• **DATA SHOWN**:

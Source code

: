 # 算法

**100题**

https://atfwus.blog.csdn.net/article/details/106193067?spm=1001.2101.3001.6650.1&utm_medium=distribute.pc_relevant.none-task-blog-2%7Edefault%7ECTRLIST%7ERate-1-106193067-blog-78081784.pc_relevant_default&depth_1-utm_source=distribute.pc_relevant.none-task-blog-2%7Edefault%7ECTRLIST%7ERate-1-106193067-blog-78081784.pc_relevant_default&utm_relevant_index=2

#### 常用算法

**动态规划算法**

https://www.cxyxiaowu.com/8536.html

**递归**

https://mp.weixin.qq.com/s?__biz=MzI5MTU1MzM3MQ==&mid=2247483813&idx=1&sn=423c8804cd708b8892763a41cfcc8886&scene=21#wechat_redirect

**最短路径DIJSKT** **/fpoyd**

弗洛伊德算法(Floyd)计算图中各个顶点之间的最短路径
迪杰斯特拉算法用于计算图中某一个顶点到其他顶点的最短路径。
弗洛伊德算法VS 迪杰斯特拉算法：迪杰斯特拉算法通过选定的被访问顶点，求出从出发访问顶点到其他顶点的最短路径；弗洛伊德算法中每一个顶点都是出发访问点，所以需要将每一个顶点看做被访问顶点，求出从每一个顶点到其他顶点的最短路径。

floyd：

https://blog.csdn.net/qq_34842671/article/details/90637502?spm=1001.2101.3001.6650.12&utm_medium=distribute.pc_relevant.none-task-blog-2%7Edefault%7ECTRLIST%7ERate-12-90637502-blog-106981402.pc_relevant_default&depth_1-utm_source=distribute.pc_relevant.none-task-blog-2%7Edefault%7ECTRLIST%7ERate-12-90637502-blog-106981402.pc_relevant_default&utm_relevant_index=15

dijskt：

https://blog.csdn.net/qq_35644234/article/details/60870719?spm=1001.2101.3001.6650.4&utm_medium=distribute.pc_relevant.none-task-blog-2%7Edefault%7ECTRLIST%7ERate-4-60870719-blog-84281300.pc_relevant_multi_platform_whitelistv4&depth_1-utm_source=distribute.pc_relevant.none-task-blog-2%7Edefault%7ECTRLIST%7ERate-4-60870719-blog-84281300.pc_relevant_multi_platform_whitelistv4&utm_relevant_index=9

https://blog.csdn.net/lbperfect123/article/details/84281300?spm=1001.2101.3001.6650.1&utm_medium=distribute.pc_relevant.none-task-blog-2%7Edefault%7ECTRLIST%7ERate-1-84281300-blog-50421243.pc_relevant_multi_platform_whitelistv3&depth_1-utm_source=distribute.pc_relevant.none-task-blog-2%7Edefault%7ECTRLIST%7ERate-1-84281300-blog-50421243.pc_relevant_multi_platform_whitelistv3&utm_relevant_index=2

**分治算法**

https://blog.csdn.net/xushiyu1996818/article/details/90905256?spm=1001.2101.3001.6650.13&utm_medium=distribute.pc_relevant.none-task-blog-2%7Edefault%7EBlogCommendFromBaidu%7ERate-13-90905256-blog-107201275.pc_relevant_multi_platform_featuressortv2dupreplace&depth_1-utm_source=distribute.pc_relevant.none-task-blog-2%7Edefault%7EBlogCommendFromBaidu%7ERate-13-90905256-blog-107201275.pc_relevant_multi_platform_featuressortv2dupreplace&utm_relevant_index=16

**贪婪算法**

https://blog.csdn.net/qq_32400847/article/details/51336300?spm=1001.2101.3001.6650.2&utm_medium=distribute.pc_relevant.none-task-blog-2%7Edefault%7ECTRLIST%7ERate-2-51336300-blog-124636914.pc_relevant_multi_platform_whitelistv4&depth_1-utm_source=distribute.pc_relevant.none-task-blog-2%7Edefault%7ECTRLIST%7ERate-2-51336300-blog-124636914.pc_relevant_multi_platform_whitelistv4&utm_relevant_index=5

• **TASK PROMPT**:
Reproduce all of the records exactly.

• **ANSWER BELOW**:
Source code

: # 算法

**100题**

https://atfwus.blog.csdn.net/article/details/106193067?spm=1001.2101.3001.6650.1&utm_medium=distribute.pc_relevant.none-task-blog-2%7Edefault%7ECTRLIST%7ERate-1-106193067-blog-78081784.pc_relevant_default&depth_1-utm_source=distribute.pc_relevant.none-task-blog-2%7Edefault%7ECTRLIST%7ERate-1-106193067-blog-78081784.pc_relevant_default&utm_relevant_index=2

#### 常用算法

**动态规划算法**

https://www.cxyxiaowu.com/8536.html

**递归**

https://mp.weixin.qq.com/s?__biz=MzI5MTU1MzM3MQ==&mid=2247483813&idx=1&sn=423c8804cd708b8892763a41cfcc8886&scene=21#wechat_redirect

**最短路径DIJSKT** **/fpoyd**

弗洛伊德算法(Floyd)计算图中各个顶点之间的最短路径
迪杰斯特拉算法用于计算图中某一个顶点到其他顶点的最短路径。
弗洛伊德算法VS 迪杰斯特拉算法：迪杰斯特拉算法通过选定的被访问顶点，求出从出发访问顶点到其他顶点的最短路径；弗洛伊德算法中每一个顶点都是出发访问点，所以需要将每一个顶点看做被访问顶点，求出从每一个顶点到其他顶点的最短路径。

floyd：

https://blog.csdn.net/qq_34842671/article/details/90637502?spm=1001.2101.3001.6650.12&utm_medium=distribute.pc_relevant.none-task-blog-2%7Edefault%7ECTRLIST%7ERate-12-90637502-blog-106981402.pc_relevant_default&depth_1-utm_source=distribute.pc_relevant.none-task-blog-2%7Edefault%7ECTRLIST%7ERate-12-90637502-blog-106981402.pc_relevant_default&utm_relevant_index=15

dijskt：

https://blog.csdn.net/qq_35644234/article/details/60870719?spm=1001.2101.3001.6650.4&utm_medium=distribute.pc_relevant.none-task-blog-2%7Edefault%7ECTRLIST%7ERate-4-60870719-blog-84281300.pc_relevant_multi_platform_whitelistv4&depth_1-utm_source=distribute.pc_relevant.none-task-blog-2%7Edefault%7ECTRLIST%7ERate-4-60870719-blog-84281300.pc_relevant_multi_platform_whitelistv4&utm_relevant_index=9

https://blog.csdn.net/lbperfect123/article/details/84281300?spm=1001.2101.3001.6650.1&utm_medium=distribute.pc_relevant.none-task-blog-2%7Edefault%7ECTRLIST%7ERate-1-84281300-blog-50421243.pc_relevant_multi_platform_whitelistv3&depth_1-utm_source=distribute.pc_relevant.none-task-blog-2%7Edefault%7ECTRLIST%7ERate-1-84281300-blog-50421243.pc_relevant_multi_platform_whitelistv3&utm_relevant_index=2

**分治算法**

https://blog.csdn.net/xushiyu1996818/article/details/90905256?spm=1001.2101.3001.6650.13&utm_medium=distribute.pc_relevant.none-task-blog-2%7Edefault%7EBlogCommendFromBaidu%7ERate-13-90905256-blog-107201275.pc_relevant_multi_platform_featuressortv2dupreplace&depth_1-utm_source=distribute.pc_relevant.none-task-blog-2%7Edefault%7EBlogCommendFromBaidu%7ERate-13-90905256-blog-107201275.pc_relevant_multi_platform_featuressortv2dupreplace&utm_relevant_index=16

**贪婪算法**

https://blog.csdn.net/qq_32400847/article/details/51336300?spm=1001.2101.3001.6650.2&utm_medium=distribute.pc_relevant.none-task-blog-2%7Edefault%7ECTRLIST%7ERate-2-51336300-blog-124636914.pc_relevant_multi_platform_whitelistv4&depth_1-utm_source=distribute.pc_relevant.none-task-blog-2%7Edefault%7ECTRLIST%7ERate-2-51336300-blog-124636914.pc_relevant_multi_platform_whitelistv4&utm_relevant_index=5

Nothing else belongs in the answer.